The White Tiger
The White Tiger, Aravind Adiga's debut novel, is a savage blast of social satire, a streetwise view of India's entrenched underclass bumping up against its computer outsourcing megamillionaires. It's both a cure for all the pastel, lyrical views of polite Indian society found in many contemporary novels and movies making it to the States and a balance to Bollywood's sweet derangement.
It tells the tale of the former servant Balram from the poor village of Laxmangarh, nicknamed the Darkness, who breaks free from his lowly caste by being an "original listener" and by absorbing the amorality of his jaded masters. Balram tells his story through midnight letters he writes to the Chinese premier over the course of seven nights. The premier is coming to Bangalore to meet some of India's entrepreneurs, and Balram considers himself the ultimate one, having escaped his doomed roots of a rickshaw-pulling father and sickly mother--his formative years spent massaging his old master's feet--to his current state running his own large company under a ceiling of chandeliers he's installed as a constellation to shine over his new life. He achieved his new life through a brutal act of murder, but "To break the law of his land--to turn bad news into good news--is the entrepreneur's prerogative."
Balram is impressed by China because it is one of only three nations never to have been ruled by a foreign power. He believes that "the future of the world lies with the yellow man and the brown man now that our erstwhile master, the white-skinned man, has wasted himself through buggery, cell phone usage, and drug abuse." As a young, bright child--named the "White Tiger," the rarest of all jungle animals, by a visiting school inspector--Balram grew up under the shadow of the "Black Fort," an imposing structure built and left standing by one of India's former rulers that he is too in awe of to explore. Kind of like Gatsby's "green light" in reverse, Balram stares constantly at this fort, which reminds him of his lack of a future and the weight of the past.
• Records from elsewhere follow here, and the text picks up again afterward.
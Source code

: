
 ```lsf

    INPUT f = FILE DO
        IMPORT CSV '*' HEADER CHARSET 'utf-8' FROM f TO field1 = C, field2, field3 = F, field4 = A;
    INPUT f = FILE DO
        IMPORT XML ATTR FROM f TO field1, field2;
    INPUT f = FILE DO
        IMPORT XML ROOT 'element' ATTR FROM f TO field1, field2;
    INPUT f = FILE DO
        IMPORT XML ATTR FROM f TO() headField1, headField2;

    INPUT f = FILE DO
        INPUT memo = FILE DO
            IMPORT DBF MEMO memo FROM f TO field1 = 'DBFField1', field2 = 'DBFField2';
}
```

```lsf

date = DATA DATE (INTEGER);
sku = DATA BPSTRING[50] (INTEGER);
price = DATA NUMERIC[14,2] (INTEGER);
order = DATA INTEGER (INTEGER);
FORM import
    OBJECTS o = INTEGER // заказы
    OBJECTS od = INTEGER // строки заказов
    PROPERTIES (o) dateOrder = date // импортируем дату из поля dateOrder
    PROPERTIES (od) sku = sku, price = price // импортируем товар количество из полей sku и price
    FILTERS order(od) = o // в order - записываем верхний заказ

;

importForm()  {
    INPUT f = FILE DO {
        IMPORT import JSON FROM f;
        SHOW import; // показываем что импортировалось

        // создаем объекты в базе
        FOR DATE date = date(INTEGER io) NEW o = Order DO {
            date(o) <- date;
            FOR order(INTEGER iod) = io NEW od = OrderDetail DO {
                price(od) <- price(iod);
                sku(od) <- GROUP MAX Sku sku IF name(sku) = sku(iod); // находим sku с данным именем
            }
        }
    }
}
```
It is only after escaping to the big city, Dhanbad, many years later, as a driver for a rich family, that he is able to return to his village and climb the mountain up to the Black Fort. By then he had been taken out of school and put to work so that his family could pay the dowry of a female relative and watches his overworked father die of tuberculosis without any medical care whatsoever, lying on a government hospital floor overrun with goats.
Balram finally climbs up to the Black Fort and stares down at his village. "[A]nd then I did something too disgusting to describe to you. Well, actually, I spat. Again and again. And then, whistling and humming, I went back down the hill." Eight months later, he slit his master's throat.